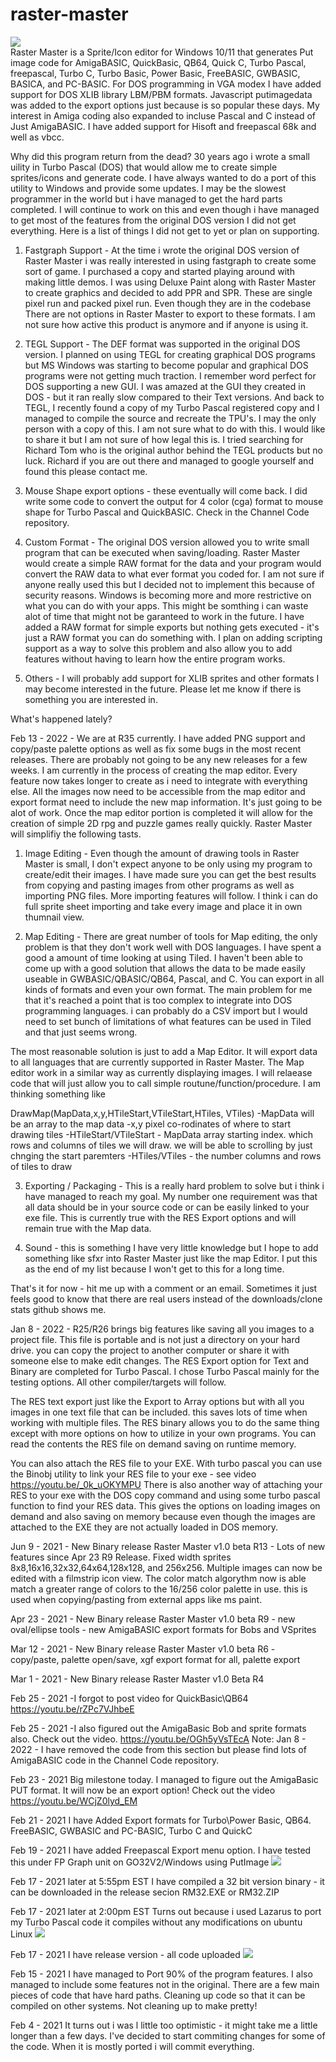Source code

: # raster-master
![](https://github.com/nickshardware/raster-master/wiki/images/rm55.png)  
Raster Master is a Sprite/Icon editor for Windows 10/11 that generates Put image code for AmigaBASIC, QuickBasic, QB64, Quick C, Turbo Pascal, freepascal, Turbo C, Turbo Basic, Power Basic, FreeBASIC, GWBASIC, BASICA, and PC-BASIC. For DOS programming in VGA modex I have added support for DOS XLIB library LBM/PBM formats. Javascript putimagedata was added to the export options just because is so popular these days. My interest in Amiga coding also expanded to incluse Pascal and C instead of Just AmigaBASIC. I have added support for Hisoft and freepascal 68k and well as vbcc. 

Why did this program return from the dead?
30 years ago i wrote a small uility in Turbo Pascal (DOS) that would allow me to create simple sprites/icons and generate code. I have always wanted to do a port of this utility to Windows and provide some updates. I may be the slowest programmer in the world but i have managed to get the hard parts completed. I will continue to work on this and even though i have managed to get most of the features from the original DOS version I did not get everything. Here is a list of things I did not get to yet or plan on supporting.

1. Fastgraph Support - At the time i wrote the original DOS version of Raster Master i was really interested in using fastgraph to create some sort of game. I purchased a copy and started playing around with making little demos. I was using Deluxe Paint along with Raster Master to create graphics and decided to add PPR and SPR. These are single pixel run and packed pixel run. Even though they are in the codebase There are not options in Raster Master to export to these formats. I am not sure how active this product is anymore and if anyone is using it.

2.  TEGL Support - The DEF format was supported in the original DOS version. I planned on using TEGL for creating graphical DOS programs but MS Windows was starting to become popular and graphical DOS programs were not getting much traction. I remember word perfect for DOS supporting a new GUI. I was amazed at the GUI they created in DOS - but it ran really slow compared to their Text versions.  And back to TEGL, I recently found a copy of my Turbo Pascal registered copy and I managed to compile the source and recreate the TPU's. I may the only person with a copy of this. I am not sure what to do with this. I would like to share it but I am not sure of how legal this is. I tried searching for Richard Tom who is the original author behind the TEGL products but no luck. Richard if you are out there and managed to google yourself and found this please contact me.

3. Mouse Shape export options - these eventually will come back. I did write some code to convert the output for 4 color (cga) format to mouse shape for Turbo Pascal and QuickBASIC. Check in the Channel Code repository.

4. Custom Format - The original DOS version allowed you to write small program that can be executed when saving/loading. Raster Master would create a simple RAW format for the data and your program would convert the RAW data to what ever format you coded for. I am not sure if anyone really used this but I decided not to implement this because of security reasons. Windows is becoming more and more restrictive on what you can do with your apps. This might be somthing i can waste alot of time that might not be garanteed to work in the future. I have added a RAW format for simple exports but nothing gets executed - it's just a RAW format you can do something with. I plan on adding scripting support as a way to solve this problem and also allow you to add features without having to learn how the entire program works.

5. Others - I will probably add support for XLIB sprites and other formats I may become interested in the future. Please let me know if there is something you are interested in.


What's happened lately?

Feb 13 - 2022 - We are at R35 currently. I have added PNG support and copy/paste palette options as well as fix some bugs in the most recent releases. There are probably not going to be any new releases for a few weeks. I am currently in the process of creating the map editor. Every feature now takes longer to create as i need to integrate with everything else. All the images now need to be accessible from the map editor and export format need to include the new map information. It's just going to be alot of work. Once the map editor portion is completed it will allow for the creation of simple 2D rpg and puzzle games really quickly. Raster Master will simplifiy the following tasts.

1. Image Editing - Even though the amount of drawing tools in Raster Master is small,  I don't expect anyone to be only using my program to create/edit their images. I have made sure you can get the best results from copying and pasting images from other programs as well as importing PNG files. More importing features will follow. I think i can do full sprite sheet importing and take every image and place it in own thumnail view.

2. Map Editing - There are great number of tools for Map editing, the only problem is that they don't work well with DOS languages. I have spent a good a amount of time looking at using Tiled.  I haven't been able to come up with a good solution that allows the data to be made easily useable in GWBASIC/QBASIC/QB64, Pascal, and C. You can export in all kinds of formats and even your own format. The main problem for me that it's reached a point that is too complex to integrate into DOS programming languages. i can probably do a CSV import but I would need to set bunch of limitations of what features can be used in Tiled and that just seems wrong.

The most reasonable solution is just to add a Map Editor. It will export data to all languages that are currently supported in Raster
Master. The Map editor work in a similar way as currently displaying images. I will relaease code that will just allow you to call simple routune/function/procedure. I am thinking something like

DrawMap(MapData,x,y,HTileStart,VTileStart,HTiles, VTiles)
-MapData will be an array to the map data
-x,y pixel co-rodinates of where to start drawing tiles
-HTileStart/VTileStart - MapData array starting index. which rows and columns of tiles we will draw. we will be able to scrolling by just chnging the start paremters
-HTiles/VTiles - the number columns and rows of tiles to draw

3. Exporting / Packaging  - This is a really hard problem to solve but i think i have managed to reach my goal. My number one requirement was that all data should be in your source code or can be easily linked to your exe file. This is currently true with the RES Export options and will remain true with the Map data.

4. Sound - this is something I have very little knowledge but I hope to add something like sfxr into Raster Master just like the map Editor. I put this as the end of my list because I won't get to this for a long time.

That's it for now - hit me up with a comment or an email. Sometimes it just feels good to know that there are real users instead of the  downloads/clone stats github shows me.



Jan 8 - 2022 - R25/R26 brings big features like saving all you images to a project file. This file is portable and is not just a directory on your hard drive. you can copy the project to another computer or share it with someone else to make edit changes.
The RES Export option for Text and Binary are completed for Turbo Pascal. I chose Turbo Pascal mainly for the testing options. All 
other compiler/targets will follow. 

The RES text export just like the Export to Array options but with all you images in one text file that can be included. this saves lots of time when working with multiple files. The RES binary allows you to do the same thing except with more options on how to utilize in your own programs. You can read the contents the RES file on demand saving on runtime memory. 

You can also attach the RES file to your EXE. With turbo pascal you can use the Binobj utility to link your RES file to your exe - see video https://youtu.be/_0k_uOKYMPU  There is also another way of attaching your RES to your exe with the DOS copy command and using some turbo pascal function to find your RES data. This gives the options on loading images on demand and also saving on memory because even though the images are attached to the EXE they are not actually loaded in DOS memory.

Jun 9 - 2021 - New Binary release Raster Master v1.0 beta R13 - Lots of new features since Apr 23 R9 Release. Fixed width sprites 8x8,16x16,32x32,64x64,128x128, and 256x256.
Multiple images can now be edited with a filmstrip icon view. The color match algorythm now is able match a greater range of colors to the 16/256 color palette in use. this is used when copying/pasting from external apps like ms paint.

Apr 23 - 2021 - New Binary release Raster Master v1.0 beta R9 - new oval/ellipse tools - new AmigaBASIC export formats for Bobs and VSprites

Mar 12 - 2021 - New Binary release Raster Master v1.0 beta R6 - copy/paste, palette open/save, xgf export format for all, palette export

Mar 1 - 2021 - New Binary release Raster Master v1.0 Beta R4

Feb 25 - 2021 -I forgot to post video for QuickBasic\QB64 https://youtu.be/rZPc7VJhbeE

Feb 25 - 2021 -I also figured out the AmigaBasic Bob and sprite formats also. Check out the video.
https://youtu.be/OGh5yVsTEcA   Note: Jan 8 - 2022 - I have removed the code from this section but please find lots of AmigaBASIC code in the Channel Code repository.

Feb 23 - 2021
Big milestone today. I managed to figure out the AmigaBasic PUT format. It will now be an export option!
Check out the video https://youtu.be/WCjZ0lyd_EM

Feb 21 - 2021
I have Added Export formats for Turbo\Power Basic, QB64. FreeBASIC, GWBASIC and PC-BASIC, Turbo C and QuickC

Feb 19 - 2021
I have added Freepascal Export menu option. I have tested this under FP Graph unit on GO32V2/Windows using PutImage 
![](https://github.com/nickshardware/raster-master/wiki/images/rmfp.png)

Feb 17 - 2021 later at 5:55pm EST
I have compiled a 32 bit version binary - it can be downloaded in the release secion RM32.EXE or RM32.ZIP

Feb 17 - 2021 later at 2:00pm EST
Turns out because i used Lazarus to port my Turbo Pascal code it compiles without any modifications on ubuntu Linux
![](https://github.com/nickshardware/raster-master/wiki/images/rmlinux.png)

Feb 17 - 2021
I have release version - all code uploaded
![](https://github.com/nickshardware/raster-master/wiki/images/RM.PNG)

Feb 15 - 2021
I have managed to Port 90% of the program features. I also managed to include some features not in the original. There are a few main pieces of code that have hard paths. Cleaning up code so that it can be compiled on other systems. Not cleaning up to make pretty!

Feb 4 - 2021
It turns out i was l little too optimistic - it might take me a little longer than a few days. I've decided to start commiting changes for some of the code. When it is mostly ported i will commit everything.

EXERCISE DIRECTIONS: Every line above from the line with "I have added Freepascal" to the line with "Feb 17 - 2021 later at 5:55pm EST" is wanted, ends included; write them out exactly and add no other line.

ANSWER FOR THE TASK:
I have added Freepascal Export menu option. I have tested this under FP Graph unit on GO32V2/Windows using PutImage 
![](https://github.com/nickshardware/raster-master/wiki/images/rmfp.png)

Feb 17 - 2021 later at 5:55pm EST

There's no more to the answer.